Canalys expects a boom in edge computing, as local processing power increases at the fringes of the network to support the computing firepower in the cloud.
"The ability to process multiple data sources at high speed close to the source of the data will go up and up," said Brazier.
"We will see the emergence of micro-solutions that combine sensors, analytics and machine learning that are rugged, heat-resistant, water resistant and portable to create a new form of computing.
"It is being driven by increases in GPU and CPU, and solid state drives, which are just exploding in terms of capacity – up to 32 terabytes soon."
Brazier dubbed this edge infrastructure "micro clouds", and said their growth spelled good news for resellers."You will need to integrate them, manage them, secure them, maintain them and upgrade them."
The channel-focused analyst firm kicked off the APAC leg of its annual Canalys Channels Forum in Perth this week, the first time the regional event has been hosted in Australia.
Resellers have been told for years that they need to expand into services to bolster profitability, however, Brazier predicted that hardware would still contribute more than 50 percent of revenue for 90 percent of partners in 2020.
According to Canalys, APAC distributors grew 8 percent and partners grew 10 percent in the first half of 2017. The organisation expects channel partners in APAC to grow at least 10 percent per annum over the next three years.
"Obviously this varies a bit by country but your business plans need to be optimistic. If you are growing at less than this, you are missing out to your competitors. The channel is very strong, the results that we monitor are strong," he said.
Brazier also used his keynote address to point to a U-turn in PC shipments, which are growing in APAC – though not in Australia.
"Another surprising thing has happened – you are also doing well selling PCs. Whoever said the PC was dead two or three years ago was wrong.
"Commercial PCs are growing, and price points are going up because there has been a shortage of memory and component prices have gone up, but also because some people are also willing to pay more for well-designed notebooks that are thin, light and sexy.
"Prices are going up, that means margins are going up. Better segmentation of the market is helping, better marketing is helping and this is providing growth – it is a real bright spot."
PC shipments rose across much of APAC in the third quarter, according to Canalys market tracking data, including double-digit growth in Indonesia, Singapore and Vietnam.
"In terms of best performing major vendors in the region, HP and Apple are leading the way in growth, with a year-on-year increase of 12.3 percent and 11.7 percent, respectively," research analyst Ishan Dutt told CRN.

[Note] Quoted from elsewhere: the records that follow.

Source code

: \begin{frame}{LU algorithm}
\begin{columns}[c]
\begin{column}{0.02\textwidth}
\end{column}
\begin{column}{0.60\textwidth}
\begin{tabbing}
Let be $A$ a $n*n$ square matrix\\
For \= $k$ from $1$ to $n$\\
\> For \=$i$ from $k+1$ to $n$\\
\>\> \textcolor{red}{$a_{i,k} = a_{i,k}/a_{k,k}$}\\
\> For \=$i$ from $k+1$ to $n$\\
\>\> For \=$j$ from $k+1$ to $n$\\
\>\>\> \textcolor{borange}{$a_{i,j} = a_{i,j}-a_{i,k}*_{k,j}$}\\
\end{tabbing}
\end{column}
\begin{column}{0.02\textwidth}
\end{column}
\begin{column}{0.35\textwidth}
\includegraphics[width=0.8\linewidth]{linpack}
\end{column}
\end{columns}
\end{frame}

Shipments went backwards in Australia, however, with a year-on-year decline of 2.1 percent in Q3 2017. Canalys said a lot of the “smaller” vendors, such as Acer, Asus and Toshiba, had fallen away while HP and Dell saw small declines.

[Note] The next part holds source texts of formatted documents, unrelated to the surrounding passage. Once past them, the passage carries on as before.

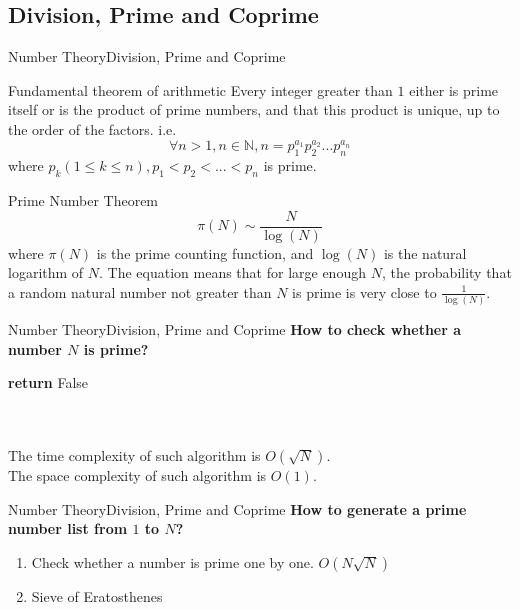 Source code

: \documentclass[mathserif,10pt]{beamer}
\begin{document}
\subsection{Division, Prime and Coprime}
\begin{frame}{Number Theory}{Division, Prime and Coprime}
\begin{block}{Fundamental theorem of arithmetic}
    Every integer greater than $1$ either is prime itself or is the product of prime numbers, and that this product is unique, up to the order of the factors. i.e. $$\forall n > 1, n \in \mathbb{N}, n = p_1^{a_1}p_2^{a_2} ... p_n^{a_n}$$ where $p_k (1\leq k\leq n), p_1<p_2<...<p_n$ is prime. 
\end{block}
\pause
\begin{block}{Prime Number Theorem}
    \begin{equation}
		\pi(N) \sim	 \frac{N}{\log(N)} \nonumber
	\end{equation}
	where $\pi(N)$ is the prime counting function, and $\log(N)$ is the natural logarithm of $N$. The equation means that for large enough $N$, the probability that a random natural number not greater than $N$ is prime is very close to $\frac{1}{\log(N)}$.
\end{block}
\end{frame}


\begin{frame}{Number Theory}{Division, Prime and Coprime}
\textbf{\large How to check whether a number $N$ is prime?}
\begin{algorithm}[H]
\begin{algorithmic}[1]
			\STATE \textbf{return} False
		\ENDIF
	\ENDFOR
\end{algorithmic}
\caption*{Pseudo-code for prime number checking.}
\end{algorithm}
\pause
~\\~\\
The time complexity of such algorithm is $O(\sqrt{N})$. \\
The space complexity of such algorithm is $O(1)$.

\end{frame}


\begin{frame}{Number Theory}{Division, Prime and Coprime}
\textbf{\large How to generate a prime number list from $1$ to $N$?}
\begin{enumerate}
	\item Check whether a number is prime one by one. \pause $O(N\sqrt{N})$ \pause
	\item Sieve of Eratosthenes 
\end{enumerate}
\end{frame}
\end{document}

"Lenovo is picking up a lot of this slack, with 42.6 percent growth, while HP and Dell saw small declines," Dutt said. "Apple remains in a relatively healthy position with 4.5 percent."
Lenovo's surge was due to an increase of unit sales, year on year, from 126,000 to 179,000 in Q3 2017.
The hardware market is a mixed bag, said Brazier. "The server market is declining, the storage market is declining, but there are many different parts of the industry that are doing well."
Steven Kiernan attended the conference as a guest of Canalys.